■ Extracted records:
··········
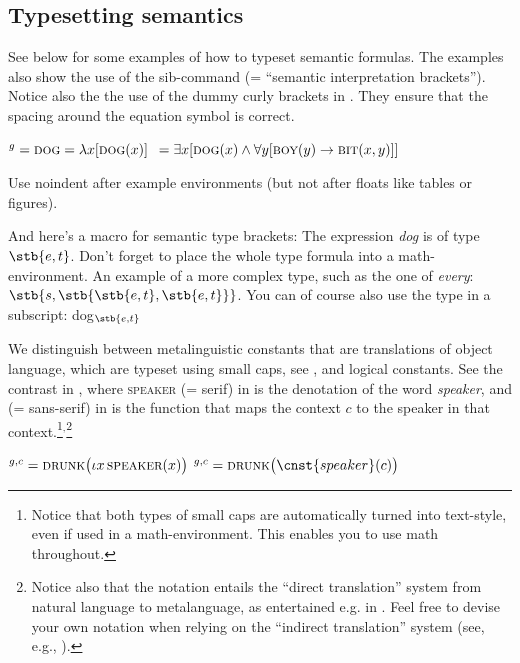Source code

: \subsection{Typesetting semantics}\label{sim:sec:sem}

See below for some examples of how to typeset semantic formulas. The examples also show the use of the sib-command (= ``semantic interpretation brackets''). Notice also the the use of the dummy curly brackets in . They ensure that the spacing around the equation symbol is correct. 

\ea \ea {}$^g=\textsc{dog}=\lambda x[\textsc{dog}(x)]$\label{sim:ex:dog}
\ex {}${}=\exists x[\textsc{dog}(x)\wedge\forall y[\textsc{boy}(y)\rightarrow \textsc{bit}(x,y)]]$\label{sim:ex:quant}
\z\z

\noindent Use noindent after example environments (but not after floats like tables or figures).

And here's a macro for semantic type brackets: The expression \textit{dog} is of type $\stb{e,t}$. Don't forget to place the whole type formula into a math-environment. An example of a more complex type, such as the one of \textit{every}: $\stb{s,\stb{\stb{e,t},\stb{e,t}}}$. You can of course also use the type in a subscript: dog$_{\stb{e,t}}$

We distinguish between metalinguistic constants that are translations of object language, which are typeset using small caps, see , and logical constants. See the contrast in , where \textsc{speaker} (= serif) in  is the denotation of the word \textit{speaker}, and  (= sans-serif) in  is the function that maps the context $c$ to the speaker in that context.\footnote{Notice that both types of small caps are automatically turned into text-style, even if used in a math-environment. This enables you to use math throughout.}$^,$\footnote{Notice also that the notation entails the ``direct translation'' system from natural language to metalanguage, as entertained e.g. in \citet{Heim.Kratzer1998}. Feel free to devise your own notation when relying on the ``indirect translation'' system (see, e.g., \citealt{Coppock.Champollion2022}).}

\ea\label{sim:ex:speaker}
\ea {}$^{g,c}=\textsc{drunk}\big(\iota x\,\textsc{speaker}(x)\big)$\label{sim:ex:speaker-a}
\ex {}$^{g,c}=\textsc{drunk}\big(\cnst{speaker}(c)\big)$\label{sim:ex:speaker-b}
\z\z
··········
■ PROBLEM TO SOLVE: With "into" as the word to match, copy each line of the records that has it.

■ RESULT FOR THIS TASK:
And here's a macro for semantic type brackets: The expression \textit{dog} is of type $\stb{e,t}$. Don't forget to place the whole type formula into a math-environment. An example of a more complex type, such as the one of \textit{every}: $\stb{s,\stb{\stb{e,t},\stb{e,t}}}$. You can of course also use the type in a subscript: dog$_{\stb{e,t}}$
We distinguish between metalinguistic constants that are translations of object language, which are typeset using small caps, see , and logical constants. See the contrast in , where \textsc{speaker} (= serif) in  is the denotation of the word \textit{speaker}, and  (= sans-serif) in  is the function that maps the context $c$ to the speaker in that context.\footnote{Notice that both types of small caps are automatically turned into text-style, even if used in a math-environment. This enables you to use math throughout.}$^,$\footnote{Notice also that the notation entails the ``direct translation'' system from natural language to metalanguage, as entertained e.g. in \citet{Heim.Kratzer1998}. Feel free to devise your own notation when relying on the ``indirect translation'' system (see, e.g., \citealt{Coppock.Champollion2022}).}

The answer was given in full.